- How to complete this task
For the listing below, work out how many lines hold the word "fields" and give that number by itself.

=-=-=

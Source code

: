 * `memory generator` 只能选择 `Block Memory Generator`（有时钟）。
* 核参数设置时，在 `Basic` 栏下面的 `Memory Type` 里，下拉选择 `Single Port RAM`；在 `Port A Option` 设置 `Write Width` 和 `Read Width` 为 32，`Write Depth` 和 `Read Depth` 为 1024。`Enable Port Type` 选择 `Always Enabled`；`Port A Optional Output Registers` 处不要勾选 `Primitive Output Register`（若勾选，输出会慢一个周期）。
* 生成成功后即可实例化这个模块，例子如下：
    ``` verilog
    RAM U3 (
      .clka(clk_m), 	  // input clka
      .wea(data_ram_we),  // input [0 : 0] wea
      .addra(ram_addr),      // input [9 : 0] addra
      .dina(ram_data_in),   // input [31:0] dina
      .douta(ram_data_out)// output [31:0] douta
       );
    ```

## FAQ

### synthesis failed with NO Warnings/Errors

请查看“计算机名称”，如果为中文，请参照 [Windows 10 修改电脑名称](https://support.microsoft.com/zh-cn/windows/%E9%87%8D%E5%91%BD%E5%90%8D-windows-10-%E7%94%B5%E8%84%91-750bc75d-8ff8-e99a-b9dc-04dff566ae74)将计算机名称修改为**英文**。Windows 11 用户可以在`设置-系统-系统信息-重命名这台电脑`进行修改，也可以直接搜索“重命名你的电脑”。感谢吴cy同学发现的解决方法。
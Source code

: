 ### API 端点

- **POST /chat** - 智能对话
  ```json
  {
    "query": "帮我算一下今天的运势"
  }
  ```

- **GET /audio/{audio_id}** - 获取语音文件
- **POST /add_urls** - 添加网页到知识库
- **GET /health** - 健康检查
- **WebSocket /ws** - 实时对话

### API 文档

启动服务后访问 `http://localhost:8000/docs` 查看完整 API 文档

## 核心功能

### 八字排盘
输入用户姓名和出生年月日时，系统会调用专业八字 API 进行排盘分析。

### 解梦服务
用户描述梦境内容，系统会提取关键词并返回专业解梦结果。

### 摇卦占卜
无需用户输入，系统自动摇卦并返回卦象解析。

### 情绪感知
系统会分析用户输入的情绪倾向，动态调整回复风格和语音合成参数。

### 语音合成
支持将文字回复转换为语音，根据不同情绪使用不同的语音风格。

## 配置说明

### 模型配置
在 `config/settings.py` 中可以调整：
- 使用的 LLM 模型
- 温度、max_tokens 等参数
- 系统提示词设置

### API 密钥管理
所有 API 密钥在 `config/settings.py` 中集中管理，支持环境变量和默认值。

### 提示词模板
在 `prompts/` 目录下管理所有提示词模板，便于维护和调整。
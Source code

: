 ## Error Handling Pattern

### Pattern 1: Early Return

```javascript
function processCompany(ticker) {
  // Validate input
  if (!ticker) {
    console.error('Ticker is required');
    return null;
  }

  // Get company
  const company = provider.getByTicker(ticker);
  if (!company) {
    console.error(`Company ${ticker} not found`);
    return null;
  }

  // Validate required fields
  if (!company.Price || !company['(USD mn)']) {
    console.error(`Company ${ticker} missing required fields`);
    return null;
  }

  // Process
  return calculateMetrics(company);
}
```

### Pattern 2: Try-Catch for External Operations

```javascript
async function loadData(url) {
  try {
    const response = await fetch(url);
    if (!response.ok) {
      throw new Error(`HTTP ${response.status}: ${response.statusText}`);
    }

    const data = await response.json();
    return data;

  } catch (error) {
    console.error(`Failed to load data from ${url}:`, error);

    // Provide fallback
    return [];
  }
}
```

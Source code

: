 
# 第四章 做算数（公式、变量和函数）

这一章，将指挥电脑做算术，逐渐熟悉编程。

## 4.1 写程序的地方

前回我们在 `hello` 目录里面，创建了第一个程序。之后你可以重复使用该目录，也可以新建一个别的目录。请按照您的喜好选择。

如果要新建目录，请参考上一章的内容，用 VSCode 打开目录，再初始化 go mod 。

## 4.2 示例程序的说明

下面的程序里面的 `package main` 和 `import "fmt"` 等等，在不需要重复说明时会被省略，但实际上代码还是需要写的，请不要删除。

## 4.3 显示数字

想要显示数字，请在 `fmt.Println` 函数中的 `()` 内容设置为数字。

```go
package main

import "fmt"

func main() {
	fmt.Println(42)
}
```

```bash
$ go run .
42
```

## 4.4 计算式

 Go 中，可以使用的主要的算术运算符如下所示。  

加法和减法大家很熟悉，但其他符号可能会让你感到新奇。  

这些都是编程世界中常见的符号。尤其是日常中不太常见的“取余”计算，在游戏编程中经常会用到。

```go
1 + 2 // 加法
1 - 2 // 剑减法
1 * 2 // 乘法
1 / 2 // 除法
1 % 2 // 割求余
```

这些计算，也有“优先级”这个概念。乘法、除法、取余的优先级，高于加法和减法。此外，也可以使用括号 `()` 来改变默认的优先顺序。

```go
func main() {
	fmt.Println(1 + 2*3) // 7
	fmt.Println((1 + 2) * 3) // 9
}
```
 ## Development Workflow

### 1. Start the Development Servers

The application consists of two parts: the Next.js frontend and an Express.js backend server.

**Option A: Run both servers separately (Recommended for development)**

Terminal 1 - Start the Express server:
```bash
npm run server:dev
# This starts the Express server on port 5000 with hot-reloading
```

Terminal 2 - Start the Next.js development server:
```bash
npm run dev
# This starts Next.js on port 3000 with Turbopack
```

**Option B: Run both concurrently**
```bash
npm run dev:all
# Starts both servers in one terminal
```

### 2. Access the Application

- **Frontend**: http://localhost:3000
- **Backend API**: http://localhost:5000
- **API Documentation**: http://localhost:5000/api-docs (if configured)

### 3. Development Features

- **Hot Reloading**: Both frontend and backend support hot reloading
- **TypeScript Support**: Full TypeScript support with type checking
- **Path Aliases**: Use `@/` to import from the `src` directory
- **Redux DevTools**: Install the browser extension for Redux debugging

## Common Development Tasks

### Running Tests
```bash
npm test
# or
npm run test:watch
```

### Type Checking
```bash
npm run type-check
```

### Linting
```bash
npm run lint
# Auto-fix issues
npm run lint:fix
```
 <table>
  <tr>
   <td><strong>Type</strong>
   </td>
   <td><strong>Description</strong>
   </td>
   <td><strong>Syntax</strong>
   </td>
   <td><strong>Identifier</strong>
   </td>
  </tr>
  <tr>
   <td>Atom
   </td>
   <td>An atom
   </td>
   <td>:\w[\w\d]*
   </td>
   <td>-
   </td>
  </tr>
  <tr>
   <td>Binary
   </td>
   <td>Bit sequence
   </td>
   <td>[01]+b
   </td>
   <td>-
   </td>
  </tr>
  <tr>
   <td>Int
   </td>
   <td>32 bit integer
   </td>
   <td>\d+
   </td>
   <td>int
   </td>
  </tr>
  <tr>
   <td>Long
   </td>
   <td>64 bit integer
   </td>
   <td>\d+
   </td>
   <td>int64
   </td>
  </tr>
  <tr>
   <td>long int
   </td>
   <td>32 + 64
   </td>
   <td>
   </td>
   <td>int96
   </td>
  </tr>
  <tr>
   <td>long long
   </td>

=-=-=

- Result for this task
2